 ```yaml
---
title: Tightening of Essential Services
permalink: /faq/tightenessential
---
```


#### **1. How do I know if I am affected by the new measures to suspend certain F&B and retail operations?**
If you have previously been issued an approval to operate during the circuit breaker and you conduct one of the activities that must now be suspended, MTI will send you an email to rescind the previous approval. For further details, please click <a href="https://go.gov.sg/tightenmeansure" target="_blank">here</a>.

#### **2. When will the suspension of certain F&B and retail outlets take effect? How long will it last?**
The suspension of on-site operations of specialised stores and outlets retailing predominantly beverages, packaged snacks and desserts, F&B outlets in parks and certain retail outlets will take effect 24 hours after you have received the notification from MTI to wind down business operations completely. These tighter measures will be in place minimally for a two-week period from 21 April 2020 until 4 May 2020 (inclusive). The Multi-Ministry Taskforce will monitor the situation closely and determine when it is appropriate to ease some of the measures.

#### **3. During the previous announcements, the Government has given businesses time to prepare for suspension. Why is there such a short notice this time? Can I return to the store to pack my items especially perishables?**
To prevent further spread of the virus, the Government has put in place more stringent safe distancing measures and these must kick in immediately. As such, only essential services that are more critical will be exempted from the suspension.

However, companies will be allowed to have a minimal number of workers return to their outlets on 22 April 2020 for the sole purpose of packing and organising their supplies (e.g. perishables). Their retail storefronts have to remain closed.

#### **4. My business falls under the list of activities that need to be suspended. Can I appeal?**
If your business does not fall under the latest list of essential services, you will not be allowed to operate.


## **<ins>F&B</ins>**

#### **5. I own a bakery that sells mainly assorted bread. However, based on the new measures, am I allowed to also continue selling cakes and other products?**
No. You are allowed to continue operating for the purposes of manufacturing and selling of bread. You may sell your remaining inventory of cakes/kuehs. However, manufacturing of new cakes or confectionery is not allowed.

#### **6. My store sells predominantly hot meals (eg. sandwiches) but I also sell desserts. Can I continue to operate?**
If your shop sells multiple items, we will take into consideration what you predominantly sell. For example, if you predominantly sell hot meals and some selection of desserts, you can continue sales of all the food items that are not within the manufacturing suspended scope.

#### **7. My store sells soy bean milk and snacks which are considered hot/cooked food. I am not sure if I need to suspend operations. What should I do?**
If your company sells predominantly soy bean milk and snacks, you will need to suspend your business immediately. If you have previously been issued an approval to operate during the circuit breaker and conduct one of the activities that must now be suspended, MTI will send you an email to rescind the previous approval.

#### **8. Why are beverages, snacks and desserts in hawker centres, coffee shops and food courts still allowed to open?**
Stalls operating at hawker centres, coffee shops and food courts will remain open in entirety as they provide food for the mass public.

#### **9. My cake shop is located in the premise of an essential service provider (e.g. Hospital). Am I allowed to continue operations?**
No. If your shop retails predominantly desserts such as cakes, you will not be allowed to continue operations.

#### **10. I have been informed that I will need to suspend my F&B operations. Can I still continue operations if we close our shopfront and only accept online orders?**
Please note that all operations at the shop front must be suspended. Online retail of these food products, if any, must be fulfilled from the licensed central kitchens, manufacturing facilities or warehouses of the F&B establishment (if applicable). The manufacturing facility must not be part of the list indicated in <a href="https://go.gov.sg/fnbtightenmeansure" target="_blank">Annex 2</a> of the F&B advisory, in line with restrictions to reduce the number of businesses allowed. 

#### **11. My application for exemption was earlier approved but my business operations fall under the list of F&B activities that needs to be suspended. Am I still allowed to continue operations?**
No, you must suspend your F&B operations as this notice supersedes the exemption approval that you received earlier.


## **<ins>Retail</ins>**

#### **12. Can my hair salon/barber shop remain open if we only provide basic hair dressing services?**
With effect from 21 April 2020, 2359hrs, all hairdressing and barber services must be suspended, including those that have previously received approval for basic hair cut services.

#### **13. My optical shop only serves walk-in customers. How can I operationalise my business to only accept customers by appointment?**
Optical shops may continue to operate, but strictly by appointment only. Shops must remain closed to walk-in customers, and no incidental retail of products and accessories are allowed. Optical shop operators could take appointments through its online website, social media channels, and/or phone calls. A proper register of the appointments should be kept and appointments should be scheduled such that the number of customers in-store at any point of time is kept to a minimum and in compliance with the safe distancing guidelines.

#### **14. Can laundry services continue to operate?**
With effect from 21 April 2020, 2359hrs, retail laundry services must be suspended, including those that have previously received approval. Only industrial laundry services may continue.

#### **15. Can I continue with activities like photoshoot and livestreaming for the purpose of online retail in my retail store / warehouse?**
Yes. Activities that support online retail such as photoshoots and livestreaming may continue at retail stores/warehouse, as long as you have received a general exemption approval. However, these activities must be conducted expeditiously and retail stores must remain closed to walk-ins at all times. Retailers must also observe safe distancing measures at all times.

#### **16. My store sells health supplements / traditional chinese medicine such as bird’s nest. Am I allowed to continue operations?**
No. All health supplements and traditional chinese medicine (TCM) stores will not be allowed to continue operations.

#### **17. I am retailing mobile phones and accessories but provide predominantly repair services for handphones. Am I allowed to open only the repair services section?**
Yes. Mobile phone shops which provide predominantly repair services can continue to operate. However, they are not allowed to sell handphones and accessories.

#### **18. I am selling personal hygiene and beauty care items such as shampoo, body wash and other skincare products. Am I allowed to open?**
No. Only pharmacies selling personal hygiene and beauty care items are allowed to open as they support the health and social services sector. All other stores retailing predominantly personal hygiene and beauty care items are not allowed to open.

-.-.-

▶ DESCRIPTION OF THE TASK
Copy out the lines starting at the one containing "#### **15. Can" and ending with the last line of the entries. Include nothing else.

▶ EXERCISE SOLUTION
#### **15. Can I continue with activities like photoshoot and livestreaming for the purpose of online retail in my retail store / warehouse?**
Yes. Activities that support online retail such as photoshoots and livestreaming may continue at retail stores/warehouse, as long as you have received a general exemption approval. However, these activities must be conducted expeditiously and retail stores must remain closed to walk-ins at all times. Retailers must also observe safe distancing measures at all times.

#### **16. My store sells health supplements / traditional chinese medicine such as bird’s nest. Am I allowed to continue operations?**
No. All health supplements and traditional chinese medicine (TCM) stores will not be allowed to continue operations.

#### **17. I am retailing mobile phones and accessories but provide predominantly repair services for handphones. Am I allowed to open only the repair services section?**
Yes. Mobile phone shops which provide predominantly repair services can continue to operate. However, they are not allowed to sell handphones and accessories.

#### **18. I am selling personal hygiene and beauty care items such as shampoo, body wash and other skincare products. Am I allowed to open?**
No. Only pharmacies selling personal hygiene and beauty care items are allowed to open as they support the health and social services sector. All other stores retailing predominantly personal hygiene and beauty care items are not allowed to open.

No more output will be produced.